The National League for Nursing presented Jan Nick, PhD, RN, with the Lillian Wald Humanitarian Award during its 2016 Education Summit held in September in Orlando. Wald was founder and first president of the National Organization for Public Health Nursing, among other acts of service and activism.
President of the league’s Board of Governors Anne Bavier, PhD, RN, said Nick embodies the “highest levels of achievement” in the league’s “core values of caring, integrity, diversity and excellence.”
“I felt humbled to receive this award from this prestigious organization, the National League for Nursing, which is the oldest nursing organization in the United States,” says Nick, who is board certified in obstetrics and academic nursing education. For the league, she helped create the nation’s first advanced certification exam for nurse educators.
She has taken this expertise in nurse education around the world.
“International service is my passion, and when one is able to include passion in one’s life work, it no longer becomes work. It becomes sheer joy,” Nick says.
Her passion and joy have led her to help nursing schools around the globe teach knowledge and skills that are based in evidence and research, in addition to educating and molding students at LLU School of Nursing since 1997.
“Dr. Nick’s passion for involvement in international nursing reminds me of the quotation by Warren Wiersbe, ‘The secret of a happy life is to delight in duty. When duty becomes delight, then burdens become blessings,’” says Elizabeth Bossert, PhD, RN, dean.
She adds, “It is clear that Dr. Nick has this passion and truly wants to make a difference for nursing in other countries.”

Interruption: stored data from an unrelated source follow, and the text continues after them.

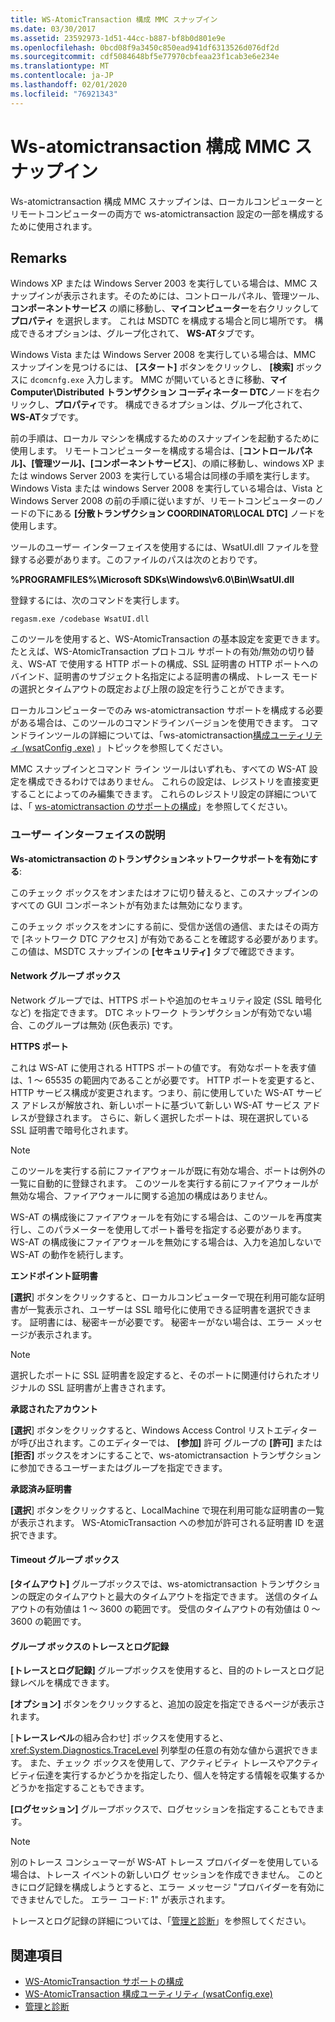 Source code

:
 ```yaml
---
title: WS-AtomicTransaction 構成 MMC スナップイン
ms.date: 03/30/2017
ms.assetid: 23592973-1d51-44cc-b887-bf8b0d801e9e
ms.openlocfilehash: 0bcd08f9a3450c850ead941df6313526d076df2d
ms.sourcegitcommit: cdf5084648bf5e77970cbfeaa23f1cab3e6e234e
ms.translationtype: MT
ms.contentlocale: ja-JP
ms.lasthandoff: 02/01/2020
ms.locfileid: "76921343"
---
```

# <a name="ws-atomictransaction-configuration-mmc-snap-in"></a>Ws-atomictransaction 構成 MMC スナップイン

Ws-atomictransaction 構成 MMC スナップインは、ローカルコンピューターとリモートコンピューターの両方で ws-atomictransaction 設定の一部を構成するために使用されます。

## <a name="remarks"></a>Remarks

Windows XP または Windows Server 2003 を実行している場合は、MMC スナップインが表示されます。そのためには、コントロールパネル、管理ツール、**コンポーネントサービス** の順に移動し、**マイコンピューター**を右クリックして **プロパティ** を選択します。 これは MSDTC を構成する場合と同じ場所です。 構成できるオプションは、グループ化されて、 **WS-AT**タブです。

 Windows Vista または Windows Server 2008 を実行している場合は、MMC スナップインを見つけるには、 **[スタート]** ボタンをクリックし、 **[検索]** ボックスに `dcomcnfg.exe` 入力します。 MMC が開いているときに移動、**マイ Computer\Distributed トランザクション コーディネーター DTC**ノードを右クリックし、**プロパティ**です。 構成できるオプションは、グループ化されて、 **WS-AT**タブです。

 前の手順は、ローカル マシンを構成するためのスナップインを起動するために使用します。 リモートコンピューターを構成する場合は、[**コントロールパネル]、[管理ツール]、[コンポーネントサービス**]、の順に移動し、windows XP または windows Server 2003 を実行している場合は同様の手順を実行します。 Windows Vista または windows Server 2008 を実行している場合は、Vista と Windows Server 2008 の前の手順に従いますが、リモートコンピューターのノードの下にある **[分散トランザクション COORDINATOR\LOCAL DTC]** ノードを使用します。

 ツールのユーザー インターフェイスを使用するには、WsatUI.dll ファイルを登録する必要があります。このファイルのパスは次のとおりです。

 **%PROGRAMFILES%\Microsoft SDKs\Windows\v6.0\Bin\WsatUI.dll**

 登録するには、次のコマンドを実行します。

```console
regasm.exe /codebase WsatUI.dll
```

 このツールを使用すると、WS-AtomicTransaction の基本設定を変更できます。 たとえば、WS-AtomicTransaction プロトコル サポートの有効/無効の切り替え、WS-AT で使用する HTTP ポートの構成、SSL 証明書の HTTP ポートへのバインド、証明書のサブジェクト名指定による証明書の構成、トレース モードの選択とタイムアウトの既定および上限の設定を行うことができます。

 ローカルコンピューターでのみ ws-atomictransaction サポートを構成する必要がある場合は、このツールのコマンドラインバージョンを使用できます。 コマンドラインツールの詳細については、「ws-atomictransaction[構成ユーティリティ (wsatConfig .exe)](ws-atomictransaction-configuration-utility-wsatconfig-exe.md) 」トピックを参照してください。

 MMC スナップインとコマンド ライン ツールはいずれも、すべての WS-AT 設定を構成できるわけではありません。 これらの設定は、レジストリを直接変更することによってのみ編集できます。 これらのレジストリ設定の詳細については、「 [ws-atomictransaction のサポートの構成](./feature-details/configuring-ws-atomic-transaction-support.md)」を参照してください。

### <a name="user-interface-description"></a>ユーザー インターフェイスの説明

**Ws-atomictransaction のトランザクションネットワークサポートを有効にする**:

 このチェック ボックスをオンまたはオフに切り替えると、このスナップインのすべての GUI コンポーネントが有効または無効になります。

 このチェック ボックスをオンにする前に、受信か送信の通信、またはその両方で [ネットワーク DTC アクセス] が有効であることを確認する必要があります。 この値は、MSDTC スナップインの **[セキュリティ]** タブで確認できます。

#### <a name="network-group-box"></a>Network グループ ボックス

Network グループでは、HTTPS ポートや追加のセキュリティ設定 (SSL 暗号化など) を指定できます。 DTC ネットワーク トランザクションが有効でない場合、このグループは無効 (灰色表示) です。

 **HTTPS ポート**

 これは WS-AT に使用される HTTPS ポートの値です。 有効なポートを表す値は、1 ～ 65535 の範囲内であることが必要です。 HTTP ポートを変更すると、HTTP サービス構成が変更されます。つまり、前に使用していた WS-AT サービス アドレスが解放され、新しいポートに基づいて新しい WS-AT サービス アドレスが登録されます。 さらに、新しく選択したポートは、現在選択している SSL 証明書で暗号化されます。

> [!NOTE]
> このツールを実行する前にファイアウォールが既に有効な場合、ポートは例外の一覧に自動的に登録されます。 このツールを実行する前にファイアウォールが無効な場合、ファイアウォールに関する追加の構成はありません。

 WS-AT の構成後にファイアウォールを有効にする場合は、このツールを再度実行し、このパラメーターを使用してポート番号を指定する必要があります。 WS-AT の構成後にファイアウォールを無効にする場合は、入力を追加しないで WS-AT の動作を続行します。

 **エンドポイント証明書**

 **[選択**] ボタンをクリックすると、ローカルコンピューターで現在利用可能な証明書が一覧表示され、ユーザーは SSL 暗号化に使用できる証明書を選択できます。 証明書には、秘密キーが必要です。 秘密キーがない場合は、エラー メッセージが表示されます。

> [!NOTE]
> 選択したポートに SSL 証明書を設定すると、そのポートに関連付けられたオリジナルの SSL 証明書が上書きされます。

 **承認されたアカウント**

 **[選択**] ボタンをクリックすると、Windows Access Control リストエディターが呼び出されます。このエディターでは、 **[参加]** 許可 グループの **[許可]** または **[拒否]** ボックスをオンにすることで、ws-atomictransaction トランザクションに参加できるユーザーまたはグループを指定できます。

 **承認済み証明書**

 **[選択**] ボタンをクリックすると、LocalMachine で現在利用可能な証明書の一覧が表示されます。 WS-AtomicTransaction への参加が許可される証明書 ID を選択できます。

#### <a name="timeout-group-box"></a>Timeout グループ ボックス

**[タイムアウト]** グループボックスでは、ws-atomictransaction トランザクションの既定のタイムアウトと最大のタイムアウトを指定できます。 送信のタイムアウトの有効値は 1 ～ 3600 の範囲です。 受信のタイムアウトの有効値は 0 ～ 3600 の範囲です。

#### <a name="tracing-and-logging-group-box"></a>グループ ボックスのトレースとログ記録

**[トレースとログ記録]** グループボックスを使用すると、目的のトレースとログ記録レベルを構成できます。

 **[オプション]** ボタンをクリックすると、追加の設定を指定できるページが表示されます。

 [**トレースレベル**の組み合わせ] ボックスを使用すると、<xref:System.Diagnostics.TraceLevel> 列挙型の任意の有効な値から選択できます。 また、チェック ボックスを使用して、アクティビティ トレースやアクティビティ伝達を実行するかどうかを指定したり、個人を特定する情報を収集するかどうかを指定することもできます。

 **[ログセッション]** グループボックスで、ログセッションを指定することもできます。

> [!NOTE]
> 別のトレース コンシューマーが WS-AT トレース プロバイダーを使用している場合は、トレース イベントの新しいログ セッションを作成できません。 このときにログ記録を構成しようとすると、エラー メッセージ "プロバイダーを有効にできませんでした。 エラー コード: 1" が表示されます。

 トレースとログ記録の詳細については、「[管理と診断](./diagnostics/index.md)」を参照してください。

## <a name="see-also"></a>関連項目

- [WS-AtomicTransaction サポートの構成](./feature-details/configuring-ws-atomic-transaction-support.md)
- [WS-AtomicTransaction 構成ユーティリティ (wsatConfig.exe)](ws-atomictransaction-configuration-utility-wsatconfig-exe.md)
- [管理と診断](./diagnostics/index.md)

Nick’s international work has taken her to Cameroon, Mexico, Argentina, Colombia, Dominican Republic, Paraguay, India, Philippines, Thailand, Japan and Switzerland, in additional to her mentoring of nursing educators from Argentina, China, South Korea, Solomon Islands and the Philippines.
She served as dean of the department of nursing at Saniku Gakuin College in Otaki, Japan, from 2013–16, where she has also taught since 2008.
A Fulbright Scholarship is also on Nick’s resume; she spent four months in 2008 at National University of Paraguay teaching the nursing faculty and helping start a new bachelor’s degree program in nursing.
To enhance her understanding of how to impact health globally, Nick spent three months in 2016 serving as a health policy intern in Geneva, Switzerland, with the International Council of Nurses.